Data records
--- START ---
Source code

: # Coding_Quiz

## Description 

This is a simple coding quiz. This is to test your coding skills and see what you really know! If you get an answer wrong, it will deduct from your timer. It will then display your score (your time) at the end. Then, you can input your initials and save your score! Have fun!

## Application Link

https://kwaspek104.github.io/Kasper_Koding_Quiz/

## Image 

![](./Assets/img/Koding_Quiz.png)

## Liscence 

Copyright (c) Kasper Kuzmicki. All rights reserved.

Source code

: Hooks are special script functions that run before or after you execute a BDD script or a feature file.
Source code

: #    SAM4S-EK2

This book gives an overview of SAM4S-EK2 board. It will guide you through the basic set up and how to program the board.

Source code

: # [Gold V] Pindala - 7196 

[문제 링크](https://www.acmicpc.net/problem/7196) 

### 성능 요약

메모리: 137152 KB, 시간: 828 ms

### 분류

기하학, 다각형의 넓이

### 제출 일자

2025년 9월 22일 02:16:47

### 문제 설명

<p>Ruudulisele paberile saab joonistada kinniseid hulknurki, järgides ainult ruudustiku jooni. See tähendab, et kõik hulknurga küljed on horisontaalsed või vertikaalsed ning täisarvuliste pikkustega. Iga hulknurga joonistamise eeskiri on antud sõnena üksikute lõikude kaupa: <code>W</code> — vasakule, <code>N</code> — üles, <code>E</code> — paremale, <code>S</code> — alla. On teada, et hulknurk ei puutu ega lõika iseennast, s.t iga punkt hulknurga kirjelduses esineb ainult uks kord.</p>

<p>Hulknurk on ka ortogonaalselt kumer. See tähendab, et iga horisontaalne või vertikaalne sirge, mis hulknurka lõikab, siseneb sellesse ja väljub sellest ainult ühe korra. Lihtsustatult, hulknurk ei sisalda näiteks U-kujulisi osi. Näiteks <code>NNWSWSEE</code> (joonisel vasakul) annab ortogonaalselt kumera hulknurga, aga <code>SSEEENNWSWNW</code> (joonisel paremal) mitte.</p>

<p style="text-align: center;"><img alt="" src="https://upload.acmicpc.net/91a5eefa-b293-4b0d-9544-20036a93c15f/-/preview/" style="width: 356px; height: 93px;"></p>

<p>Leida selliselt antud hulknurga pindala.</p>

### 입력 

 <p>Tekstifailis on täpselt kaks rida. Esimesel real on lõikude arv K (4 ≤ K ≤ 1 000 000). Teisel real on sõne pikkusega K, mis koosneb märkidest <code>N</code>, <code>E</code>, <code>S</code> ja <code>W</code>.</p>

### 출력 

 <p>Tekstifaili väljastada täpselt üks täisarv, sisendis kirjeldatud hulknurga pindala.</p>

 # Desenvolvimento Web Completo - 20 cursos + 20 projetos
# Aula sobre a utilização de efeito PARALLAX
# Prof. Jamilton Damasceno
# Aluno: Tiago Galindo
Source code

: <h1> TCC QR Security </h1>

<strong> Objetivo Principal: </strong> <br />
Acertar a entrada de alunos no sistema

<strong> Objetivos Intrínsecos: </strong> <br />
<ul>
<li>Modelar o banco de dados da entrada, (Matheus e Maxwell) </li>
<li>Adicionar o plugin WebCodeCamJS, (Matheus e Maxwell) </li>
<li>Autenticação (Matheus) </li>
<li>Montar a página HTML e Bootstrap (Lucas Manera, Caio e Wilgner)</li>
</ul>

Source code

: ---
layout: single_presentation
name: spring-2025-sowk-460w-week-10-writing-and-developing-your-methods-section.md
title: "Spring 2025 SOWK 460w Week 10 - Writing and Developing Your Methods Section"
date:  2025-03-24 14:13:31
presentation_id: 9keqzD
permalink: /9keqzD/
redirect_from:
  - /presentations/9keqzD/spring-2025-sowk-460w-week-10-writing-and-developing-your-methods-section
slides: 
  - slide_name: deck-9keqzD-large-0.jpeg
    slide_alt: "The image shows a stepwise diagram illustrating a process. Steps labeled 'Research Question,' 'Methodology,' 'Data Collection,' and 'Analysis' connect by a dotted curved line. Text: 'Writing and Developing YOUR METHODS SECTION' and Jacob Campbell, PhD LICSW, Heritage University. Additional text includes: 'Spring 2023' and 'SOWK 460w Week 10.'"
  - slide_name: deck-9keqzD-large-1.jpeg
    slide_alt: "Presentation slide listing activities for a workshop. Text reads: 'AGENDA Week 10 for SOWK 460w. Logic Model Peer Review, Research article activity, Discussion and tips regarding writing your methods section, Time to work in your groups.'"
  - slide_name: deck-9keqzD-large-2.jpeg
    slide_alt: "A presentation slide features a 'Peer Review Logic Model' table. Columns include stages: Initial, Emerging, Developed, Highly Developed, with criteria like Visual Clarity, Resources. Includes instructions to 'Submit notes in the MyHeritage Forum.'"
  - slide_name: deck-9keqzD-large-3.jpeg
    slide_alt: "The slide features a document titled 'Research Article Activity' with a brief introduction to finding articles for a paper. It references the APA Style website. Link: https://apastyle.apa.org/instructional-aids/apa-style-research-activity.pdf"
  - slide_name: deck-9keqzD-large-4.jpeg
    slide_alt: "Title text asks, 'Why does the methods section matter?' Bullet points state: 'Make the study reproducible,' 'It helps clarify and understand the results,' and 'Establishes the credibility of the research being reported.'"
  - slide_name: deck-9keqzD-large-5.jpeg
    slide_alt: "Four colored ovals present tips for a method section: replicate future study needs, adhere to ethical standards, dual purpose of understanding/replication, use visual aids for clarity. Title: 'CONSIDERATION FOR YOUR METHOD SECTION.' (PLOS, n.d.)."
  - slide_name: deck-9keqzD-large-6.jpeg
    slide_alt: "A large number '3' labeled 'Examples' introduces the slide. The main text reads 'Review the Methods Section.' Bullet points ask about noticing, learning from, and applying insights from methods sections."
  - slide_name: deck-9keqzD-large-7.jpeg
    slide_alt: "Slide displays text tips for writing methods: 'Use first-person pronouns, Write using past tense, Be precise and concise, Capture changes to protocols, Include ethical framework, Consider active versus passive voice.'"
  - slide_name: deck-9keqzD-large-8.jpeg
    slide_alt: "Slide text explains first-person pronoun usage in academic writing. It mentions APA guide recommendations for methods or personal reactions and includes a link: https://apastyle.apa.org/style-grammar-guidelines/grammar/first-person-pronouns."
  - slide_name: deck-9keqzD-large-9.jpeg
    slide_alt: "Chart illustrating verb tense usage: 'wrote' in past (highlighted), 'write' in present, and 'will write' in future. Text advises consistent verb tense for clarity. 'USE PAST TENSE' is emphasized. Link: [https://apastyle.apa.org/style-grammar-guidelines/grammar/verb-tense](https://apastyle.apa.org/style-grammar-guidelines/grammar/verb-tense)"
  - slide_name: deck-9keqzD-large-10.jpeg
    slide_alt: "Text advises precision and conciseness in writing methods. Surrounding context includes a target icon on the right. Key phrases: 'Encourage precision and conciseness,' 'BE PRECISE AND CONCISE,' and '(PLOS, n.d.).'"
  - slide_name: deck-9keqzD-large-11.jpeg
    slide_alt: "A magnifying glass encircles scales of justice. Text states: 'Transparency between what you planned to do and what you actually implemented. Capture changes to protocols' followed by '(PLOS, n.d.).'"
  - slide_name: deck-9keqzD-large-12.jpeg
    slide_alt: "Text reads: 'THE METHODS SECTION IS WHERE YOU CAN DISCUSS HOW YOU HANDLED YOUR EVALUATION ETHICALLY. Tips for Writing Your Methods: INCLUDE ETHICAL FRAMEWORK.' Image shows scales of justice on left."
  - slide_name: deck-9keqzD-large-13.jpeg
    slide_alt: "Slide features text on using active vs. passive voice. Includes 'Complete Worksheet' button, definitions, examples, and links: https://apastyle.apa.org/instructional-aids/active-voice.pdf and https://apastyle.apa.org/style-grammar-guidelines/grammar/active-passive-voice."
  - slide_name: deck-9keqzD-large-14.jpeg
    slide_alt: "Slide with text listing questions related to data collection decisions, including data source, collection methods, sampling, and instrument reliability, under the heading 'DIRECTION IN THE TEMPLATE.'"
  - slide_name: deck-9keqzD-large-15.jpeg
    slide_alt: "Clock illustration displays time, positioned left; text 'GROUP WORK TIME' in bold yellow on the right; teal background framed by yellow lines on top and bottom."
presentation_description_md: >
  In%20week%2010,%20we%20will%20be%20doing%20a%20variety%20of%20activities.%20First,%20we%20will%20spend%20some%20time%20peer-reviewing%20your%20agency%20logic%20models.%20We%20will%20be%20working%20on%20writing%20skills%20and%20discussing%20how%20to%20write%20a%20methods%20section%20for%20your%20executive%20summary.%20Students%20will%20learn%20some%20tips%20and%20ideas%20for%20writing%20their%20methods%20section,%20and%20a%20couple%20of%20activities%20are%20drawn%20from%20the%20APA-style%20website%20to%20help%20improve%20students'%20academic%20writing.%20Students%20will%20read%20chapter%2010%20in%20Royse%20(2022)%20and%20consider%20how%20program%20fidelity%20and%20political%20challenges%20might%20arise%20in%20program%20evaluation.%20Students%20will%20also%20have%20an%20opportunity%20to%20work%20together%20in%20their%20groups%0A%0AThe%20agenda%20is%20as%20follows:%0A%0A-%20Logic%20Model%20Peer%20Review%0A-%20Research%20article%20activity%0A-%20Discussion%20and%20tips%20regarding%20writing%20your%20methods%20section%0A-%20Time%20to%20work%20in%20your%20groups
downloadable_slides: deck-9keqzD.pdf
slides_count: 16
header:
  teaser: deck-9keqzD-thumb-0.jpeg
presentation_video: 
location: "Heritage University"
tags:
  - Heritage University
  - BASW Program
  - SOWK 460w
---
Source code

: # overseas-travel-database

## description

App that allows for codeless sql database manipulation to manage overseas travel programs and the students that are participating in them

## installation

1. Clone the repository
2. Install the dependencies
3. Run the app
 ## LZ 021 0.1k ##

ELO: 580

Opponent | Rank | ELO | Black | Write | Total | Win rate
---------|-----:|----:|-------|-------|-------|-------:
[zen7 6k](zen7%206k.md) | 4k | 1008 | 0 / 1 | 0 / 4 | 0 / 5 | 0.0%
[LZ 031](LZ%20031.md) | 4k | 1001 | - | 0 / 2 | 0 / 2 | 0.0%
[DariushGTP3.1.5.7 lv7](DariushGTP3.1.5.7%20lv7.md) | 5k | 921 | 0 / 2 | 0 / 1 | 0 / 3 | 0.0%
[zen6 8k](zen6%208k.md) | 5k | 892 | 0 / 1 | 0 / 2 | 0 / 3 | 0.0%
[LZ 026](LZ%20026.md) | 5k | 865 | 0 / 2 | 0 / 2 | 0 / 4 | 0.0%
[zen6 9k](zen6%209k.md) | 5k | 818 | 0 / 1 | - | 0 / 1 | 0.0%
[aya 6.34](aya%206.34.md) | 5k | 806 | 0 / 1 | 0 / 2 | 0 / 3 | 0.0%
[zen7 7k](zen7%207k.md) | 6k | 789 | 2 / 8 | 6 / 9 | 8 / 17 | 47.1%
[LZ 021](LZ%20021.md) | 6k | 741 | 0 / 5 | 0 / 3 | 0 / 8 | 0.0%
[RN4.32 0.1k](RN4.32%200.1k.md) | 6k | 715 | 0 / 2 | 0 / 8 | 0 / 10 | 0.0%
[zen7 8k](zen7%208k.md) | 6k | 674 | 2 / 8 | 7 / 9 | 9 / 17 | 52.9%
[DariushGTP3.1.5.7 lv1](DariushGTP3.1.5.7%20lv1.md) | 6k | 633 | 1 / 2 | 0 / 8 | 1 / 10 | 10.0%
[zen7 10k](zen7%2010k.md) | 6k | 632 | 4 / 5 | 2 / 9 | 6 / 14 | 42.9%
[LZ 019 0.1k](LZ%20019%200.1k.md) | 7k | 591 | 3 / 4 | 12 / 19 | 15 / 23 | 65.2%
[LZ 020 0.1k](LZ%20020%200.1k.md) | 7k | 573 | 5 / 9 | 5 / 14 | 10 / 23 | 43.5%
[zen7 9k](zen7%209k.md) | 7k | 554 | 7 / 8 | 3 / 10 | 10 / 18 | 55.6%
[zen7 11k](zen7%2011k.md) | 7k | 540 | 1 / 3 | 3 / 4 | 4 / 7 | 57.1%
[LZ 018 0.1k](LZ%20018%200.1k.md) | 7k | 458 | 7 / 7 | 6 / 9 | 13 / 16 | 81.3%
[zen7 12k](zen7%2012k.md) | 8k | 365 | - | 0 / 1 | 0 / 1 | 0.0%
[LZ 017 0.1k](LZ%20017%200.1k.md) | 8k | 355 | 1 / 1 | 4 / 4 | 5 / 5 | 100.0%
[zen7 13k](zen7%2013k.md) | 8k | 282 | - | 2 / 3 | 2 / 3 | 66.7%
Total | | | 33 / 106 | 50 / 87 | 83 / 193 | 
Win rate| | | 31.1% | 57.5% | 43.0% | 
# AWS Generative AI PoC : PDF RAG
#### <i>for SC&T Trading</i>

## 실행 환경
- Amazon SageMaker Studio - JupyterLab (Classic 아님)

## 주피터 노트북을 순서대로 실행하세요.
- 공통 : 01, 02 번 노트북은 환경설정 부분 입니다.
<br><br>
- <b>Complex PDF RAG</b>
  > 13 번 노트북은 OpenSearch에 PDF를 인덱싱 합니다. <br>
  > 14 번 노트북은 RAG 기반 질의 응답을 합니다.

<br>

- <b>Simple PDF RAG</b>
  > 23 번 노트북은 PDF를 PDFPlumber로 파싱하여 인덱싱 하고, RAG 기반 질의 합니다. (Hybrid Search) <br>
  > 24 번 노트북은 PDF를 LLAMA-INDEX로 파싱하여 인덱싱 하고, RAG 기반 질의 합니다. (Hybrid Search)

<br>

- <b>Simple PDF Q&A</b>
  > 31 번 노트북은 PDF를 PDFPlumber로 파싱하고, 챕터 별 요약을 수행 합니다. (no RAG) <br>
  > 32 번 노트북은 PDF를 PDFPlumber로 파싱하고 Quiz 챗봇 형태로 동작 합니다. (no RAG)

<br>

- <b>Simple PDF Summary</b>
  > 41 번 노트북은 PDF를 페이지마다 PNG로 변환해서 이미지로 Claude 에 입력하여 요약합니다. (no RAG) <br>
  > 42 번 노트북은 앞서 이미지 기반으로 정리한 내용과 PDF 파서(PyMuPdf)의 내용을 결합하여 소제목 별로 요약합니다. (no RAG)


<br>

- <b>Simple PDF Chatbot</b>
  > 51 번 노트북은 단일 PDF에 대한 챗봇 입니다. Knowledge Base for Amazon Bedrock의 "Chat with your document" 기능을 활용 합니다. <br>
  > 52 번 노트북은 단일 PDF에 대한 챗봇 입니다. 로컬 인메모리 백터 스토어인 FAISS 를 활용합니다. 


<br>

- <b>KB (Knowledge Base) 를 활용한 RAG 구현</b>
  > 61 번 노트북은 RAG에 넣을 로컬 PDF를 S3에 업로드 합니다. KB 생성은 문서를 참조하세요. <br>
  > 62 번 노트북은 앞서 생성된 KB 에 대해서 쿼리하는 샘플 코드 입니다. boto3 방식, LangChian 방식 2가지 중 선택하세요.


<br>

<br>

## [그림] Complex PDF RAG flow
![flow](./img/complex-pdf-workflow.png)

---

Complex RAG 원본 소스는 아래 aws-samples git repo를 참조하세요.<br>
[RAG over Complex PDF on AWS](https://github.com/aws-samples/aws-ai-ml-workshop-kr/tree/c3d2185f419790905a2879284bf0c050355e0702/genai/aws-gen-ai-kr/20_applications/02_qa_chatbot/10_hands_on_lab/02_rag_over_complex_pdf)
--- END ---
Set apart and copy each line of the records that holds the word "database".

: # overseas-travel-database
App that allows for codeless sql database manipulation to manage overseas travel programs and the students that are participating in them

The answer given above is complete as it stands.